Addendum regarding SCUBA                                      

In 1953, in Stamford, Hilda, knowing of my interest in skin and scuba diving, called my attention to a small announcement in the local newspaper. It read, “The skin diving club of the Greenwich YMCA invites all men interested in this new sport to our monthly meetings in the pool.”

I had thought about this crazy idea before, and after a few tries in cold, murky water with a rudimentary mask and one of those ping-pong ball “breathing tubes” (first tested in my bathtub) and Churchill fins (since donated to the Underwater Explorers Club Museum), I dreamed of bigger things, like actually breathing underwater. My fist try was a 2 foot square tin box. I pulled it over my head and ducked under. No dice! I wondered whether this group at the Y had something better. I called the Y. “Tell me about your skin diving or scuba group”, proud of myself for knowing how to pronounce this new word. The man didn’t understand. “Skin or scuba”, I repeated. “Is that someone’s name” he asked. Finally, connected to the Aquatic office, I learned that this group was not simply playing with plastic tubes but actually had tanks. I signed up.

There they were – eight “divers”, half of them underwater. Two had shiny, futuristic looking tanks with things called “regulators” attached to two corrugated hoses. The other six had homemade “rigs.”

“OK Ernie, It’s your turn.”With pounding heart, I was strapped onto a tank at the shallow end and was pushed under water. I arrived in Mecca, heaven and paradise all at once. The bug bit!

Nothing was going to stop me from joining this group of nuts. I could not afford those shiny tanks, but how could I build such a complicated thing as an underwater breathing apparatus – an actual SCUBA outfit? I questioned these divers at a coffee bar after the pool session in order to get a general idea of how to go about making my own, First, a surplus red fire extinguisher tank (maximum pressure 400 pounds) A war surplus store supplied an old air force regulator designed to provide air to pilots bailing out at high altitudes. Rubber hoses were easy to come by. A mouth piece from a snorkel, some clamps, one rubber flutter valve and one rubber band which I recall as being essential but for what I could not remember.

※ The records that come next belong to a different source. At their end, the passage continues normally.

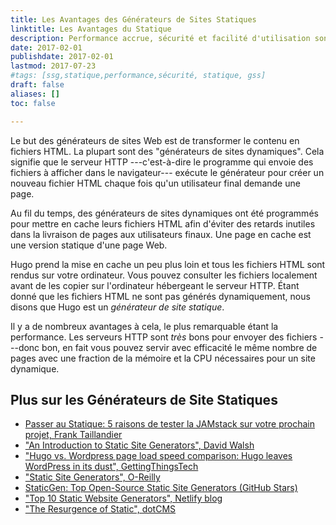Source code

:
 ```yaml
---
title: Les Avantages des Générateurs de Sites Statiques
linktitle: Les Avantages du Statique
description: Performance accrue, sécurité et facilité d'utilisation sont juste quelques-unes des raisons pour lesquelles les générateurs de site statique sont si tentants.
date: 2017-02-01
publishdate: 2017-02-01
lastmod: 2017-07-23
#tags: [ssg,statique,performance,sécurité, statique, gss]
draft: false
aliases: []
toc: false

---
```

Le but des générateurs de sites Web est de transformer le contenu en fichiers HTML. La plupart sont des "générateurs de sites dynamiques". Cela signifie que le serveur HTTP ---c'est-à-dire le programme qui envoie des fichiers à afficher dans le navigateur--- exécute le générateur pour créer un nouveau fichier HTML chaque fois qu'un utilisateur final demande une page.

Au fil du temps, des générateurs de sites dynamiques ont été programmés pour mettre en cache leurs fichiers HTML afin d'éviter des retards inutiles dans la livraison de pages aux utilisateurs finaux. Une page en cache est une version statique d'une page Web.

Hugo prend la mise en cache un peu plus loin et tous les fichiers HTML sont rendus sur votre ordinateur. Vous pouvez consulter les fichiers localement avant de les copier sur l'ordinateur hébergeant le serveur HTTP. Étant donné que les fichiers HTML ne sont pas générés dynamiquement, nous disons que Hugo est un *générateur de site statique*.

Il y a de nombreux avantages à cela, le plus remarquable étant la performance. Les serveurs HTTP sont *très* bons pour envoyer des fichiers ---donc bon, en fait vous pouvez servir avec efficacité le même nombre de pages avec une fraction de la mémoire et la CPU nécessaires pour un site dynamique.

## Plus sur les Générateurs de Site Statiques
* [Passer au Statique: 5 raisons de tester la JAMstack sur votre prochain projet, Frank Taillandier](https://jamstatic.fr/2017/03/16/5-raisons-de-tester-la-jamstack/)
* ["An Introduction to Static Site Generators", David Walsh][]
* ["Hugo vs. Wordpress page load speed comparison: Hugo leaves WordPress in its dust", GettingThingsTech][hugovwordpress]
* ["Static Site Generators", O-Reilly][]
* [StaticGen: Top Open-Source Static Site Generators (GitHub Stars)][]
* ["Top 10 Static Website Generators", Netlify blog][]
* ["The Resurgence of Static", dotCMS][dotcms]


["An Introduction to Static Site Generators", David Walsh]: https://davidwalsh.name/introduction-static-site-generators
["Static Site Generators", O-Reilly]: /documents/oreilly-static-site-generators.pdf
["Top 10 Static Website Generators", Netlify blog]: https://www.netlify.com/blog/2016/05/02/top-ten-static-website-generators/
[hugovwordpress]: https://gettingthingstech.com/hugo-vs.-wordpress-page-load-speed-comparison-hugo-leaves-wordpress-in-its-dust/
[StaticGen: Top Open-Source Static Site Generators (GitHub Stars)]: https://www.staticgen.com/
[dotcms]: https://dotcms.com/blog/post/the-resurgence-of-static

 The nastiest problem was the waterproofing of the regulator. Simple. Just pour liquid rubber all over and into it. Add one strap and one buckle and I finally had my own “rig”, which I simply called “It”.

One of the Y divers had a compressor with a barrel of water alongside. In went “It”, on went the compressor, and out we went around the corner of the building until the gauge showed 390. We gingerly retrieved the tank.

The big initiation came the next week. Flippers, mask, then “It”. Mouth piece in, a breath, the face down. I could see. I could move. I could breathe, although it took all the strength I could muster to do so. But no way could I get more than 2” underwater. “It” had felt heavy enough out of water, but in the water, was more like a lifejacket. Only then did I notice that the other guys wore weighted belts. I borrowed one of the heavier belts and finally became a real diver. What a thrill. What a sense of freedom!  But all those weight belts looked expensive and cumbersome, so I simply added a 9” length of an “I” beam and stayed in that fabulous world for the entire eight minutes that the 390 pounds of pressure allowed.

During the next few months, there were several more pool sessions and discussions of Boyles Law, Costeau’s Aqualung and the like, all this increasing my wish to invest in decent equipment to allow me to go below ten feet. In any case, the bail-out regulator started to fall apart.

I was transferred to Chicago. “It” was left behind for the garbage man to pick up. As I drove westward, I thought of my red tank with its remaining pounds of pressure. What if the neighbor’s five kids played with it? I called him telling him to let the air out. I had visions of a headline. “Boy blown apart by neighbor’s home made bomb.”

I purchased my first scuba outfit – with double hoses  - and started my ten years with Atlantis Divers.